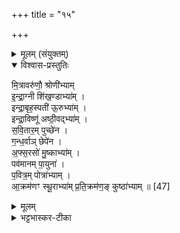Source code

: +++
title = "१५"

+++


<details><summary>मूलम् (संयुक्तम्)</summary>

मि॒त्रावरु॑णौ॒ श्रोणी॑भ्यामिन्द्रा॒ग्नी शि॑ख॒ण्डाभ्या॒मिन्द्रा॒बृह॒स्पती॑ ऊ॒रुभ्या॒मिन्द्रा॒विष्णू॑ अष्ठी॒वद्भ्याꣳ॑ सवि॒तार॒म्पुच्छे॑न गन्ध॒र्वाञ्छेपे॑नाफ्स॒रसो॑ मु॒ष्काभ्या॒म्पव॑मानम्पा॒युना॑ प॒वित्र॒म्पोत्रा॑भ्यामा॒क्रम॑णꣳ स्थू॒राभ्या॑म्प्रति॒क्रम॑ण॒ङ्कुष्ठा॑भ्याम् ॥ [47]  
</details>

<details open><summary>विश्वास-प्रस्तुतिः</summary>

मि॒त्रावरु॑णौ॒ श्रोणी॑भ्याम्   
इ॒न्द्रा॒ग्नी शि॑ख॒ण्डाभ्या॑म् ।  
इन्द्रा॒बृह॒स्पती॑ ऊ॒रुभ्या॑म् ।  
इन्द्रा॒विष्णू॑ अष्ठी॒वद्भ्या॑म् ।  
स॒वि॒तार॒म् पुच्छे॑न ।  
ग॒न्ध॒र्वाञ् छेपे॑न ।  
अ॒फ्स॒रसो॑ मु॒ष्काभ्या॑म् ।  
पव॑मानम् पा॒युना॑ ।  
प॒वित्र॒म् पोत्रा॑भ्याम् ।  
आ॒क्रम॑णꣳ स्थू॒राभ्या॑म्
प्र॒ति॒क्रम॑ण॒ङ् कुष्ठा॑भ्याम् ॥ [47]  
</details>

<details><summary>मूलम्</summary>

मि॒त्रावरु॑णौ॒ श्रोणी॑भ्याम्   
इ॒न्द्रा॒ग्नी शि॑ख॒ण्डाभ्या॑म् ।  
इन्द्रा॒बृह॒स्पती॑ ऊ॒रुभ्या॑म् ।  
इन्द्रा॒विष्णू॑ अष्ठी॒वद्भ्या॑म् ।  
स॒वि॒तार॒म् पुच्छे॑न ।  
ग॒न्ध॒र्वाञ् छेपे॑न ।  
अ॒फ्स॒रसो॑ मु॒ष्काभ्या॑म् ।  
पव॑मानम् पा॒युना॑ ।  
प॒वित्र॒म् पोत्रा॑भ्याम् ।  
आ॒क्रम॑णꣳ स्थू॒राभ्या॑म्
प्र॒ति॒क्रम॑ण॒ङ् कुष्ठा॑भ्याम् ॥ [47]  
</details>

<details><summary>भट्टभास्कर-टीका</summary>

1मित्रावरुणौ श्रोणीभ्यां गतः । प्रथमस्य 'देवताद्वन्द्वे च' इत्युत्तरपदपरत्वात् आनङ् । द्वितीयस्य संहितायां छान्दसं दीर्धत्वम् । इन्द्राग्नी प्रसिद्धे । 'नोत्तरपदेऽनुदात्तादौ' इत्याद्युदात्तत्वाभावः । शिखण्डे केशचूडे । इन्द्राबृहस्पती उरुभ्यां गतम् । 'देवताद्वन्द्वे च' इति आनङ् । इन्द्राविष्णू गतम् । अष्ठीवद्भ्यां जानुभ्याम् । सवितारं पुच्छेन । गन्धर्वान् शेपेन गतम् । अप्सरसः प्रसिद्धाः । मुष्के बीजे । पवमानं पायु गतम् । पवित्रं पावनहेतुः । पोत्रे घोणास्थीनि । आक्रमणं आक्रमणसामर्थ्यम् । स्थूराभ्याम् पादपरार्धमणिभ्याप् । प्रतिक्रमणं प्रतिक्रमणसामर्थ्यम् । कुष्ठाभ्यां हस्तापरार्धमणिभ्याम् ॥

इति पञ्चमे सप्तभे पञ्चदशोनुवाकः ॥  
</details>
○ ○ ○ ○ ○
TASK DETAILS:
Would you write out all of the records exactly, omitting the pictures?

REPLY TO THE EXERCISE:
Source code

: +++
title = "१५"

+++


<details><summary>मूलम् (संयुक्तम्)</summary>

मि॒त्रावरु॑णौ॒ श्रोणी॑भ्यामिन्द्रा॒ग्नी शि॑ख॒ण्डाभ्या॒मिन्द्रा॒बृह॒स्पती॑ ऊ॒रुभ्या॒मिन्द्रा॒विष्णू॑ अष्ठी॒वद्भ्याꣳ॑ सवि॒तार॒म्पुच्छे॑न गन्ध॒र्वाञ्छेपे॑नाफ्स॒रसो॑ मु॒ष्काभ्या॒म्पव॑मानम्पा॒युना॑ प॒वित्र॒म्पोत्रा॑भ्यामा॒क्रम॑णꣳ स्थू॒राभ्या॑म्प्रति॒क्रम॑ण॒ङ्कुष्ठा॑भ्याम् ॥ [47]  
</details>

<details open><summary>विश्वास-प्रस्तुतिः</summary>

मि॒त्रावरु॑णौ॒ श्रोणी॑भ्याम्   
इ॒न्द्रा॒ग्नी शि॑ख॒ण्डाभ्या॑म् ।  
इन्द्रा॒बृह॒स्पती॑ ऊ॒रुभ्या॑म् ।  
इन्द्रा॒विष्णू॑ अष्ठी॒वद्भ्या॑म् ।  
स॒वि॒तार॒म् पुच्छे॑न ।  
ग॒न्ध॒र्वाञ् छेपे॑न ।  
अ॒फ्स॒रसो॑ मु॒ष्काभ्या॑म् ।  
पव॑मानम् पा॒युना॑ ।  
प॒वित्र॒म् पोत्रा॑भ्याम् ।  
आ॒क्रम॑णꣳ स्थू॒राभ्या॑म्
प्र॒ति॒क्रम॑ण॒ङ् कुष्ठा॑भ्याम् ॥ [47]  
</details>

<details><summary>मूलम्</summary>

मि॒त्रावरु॑णौ॒ श्रोणी॑भ्याम्   
इ॒न्द्रा॒ग्नी शि॑ख॒ण्डाभ्या॑म् ।  
इन्द्रा॒बृह॒स्पती॑ ऊ॒रुभ्या॑म् ।  
इन्द्रा॒विष्णू॑ अष्ठी॒वद्भ्या॑म् ।  
स॒वि॒तार॒म् पुच्छे॑न ।  
ग॒न्ध॒र्वाञ् छेपे॑न ।  
अ॒फ्स॒रसो॑ मु॒ष्काभ्या॑म् ।  
पव॑मानम् पा॒युना॑ ।  
प॒वित्र॒म् पोत्रा॑भ्याम् ।  
आ॒क्रम॑णꣳ स्थू॒राभ्या॑म्
प्र॒ति॒क्रम॑ण॒ङ् कुष्ठा॑भ्याम् ॥ [47]  
</details>

<details><summary>भट्टभास्कर-टीका</summary>

1मित्रावरुणौ श्रोणीभ्यां गतः । प्रथमस्य 'देवताद्वन्द्वे च' इत्युत्तरपदपरत्वात् आनङ् । द्वितीयस्य संहितायां छान्दसं दीर्धत्वम् । इन्द्राग्नी प्रसिद्धे । 'नोत्तरपदेऽनुदात्तादौ' इत्याद्युदात्तत्वाभावः । शिखण्डे केशचूडे । इन्द्राबृहस्पती उरुभ्यां गतम् । 'देवताद्वन्द्वे च' इति आनङ् । इन्द्राविष्णू गतम् । अष्ठीवद्भ्यां जानुभ्याम् । सवितारं पुच्छेन । गन्धर्वान् शेपेन गतम् । अप्सरसः प्रसिद्धाः । मुष्के बीजे । पवमानं पायु गतम् । पवित्रं पावनहेतुः । पोत्रे घोणास्थीनि । आक्रमणं आक्रमणसामर्थ्यम् । स्थूराभ्याम् पादपरार्धमणिभ्याप् । प्रतिक्रमणं प्रतिक्रमणसामर्थ्यम् । कुष्ठाभ्यां हस्तापरार्धमणिभ्याम् ॥

इति पञ्चमे सप्तभे पञ्चदशोनुवाकः ॥  
</details>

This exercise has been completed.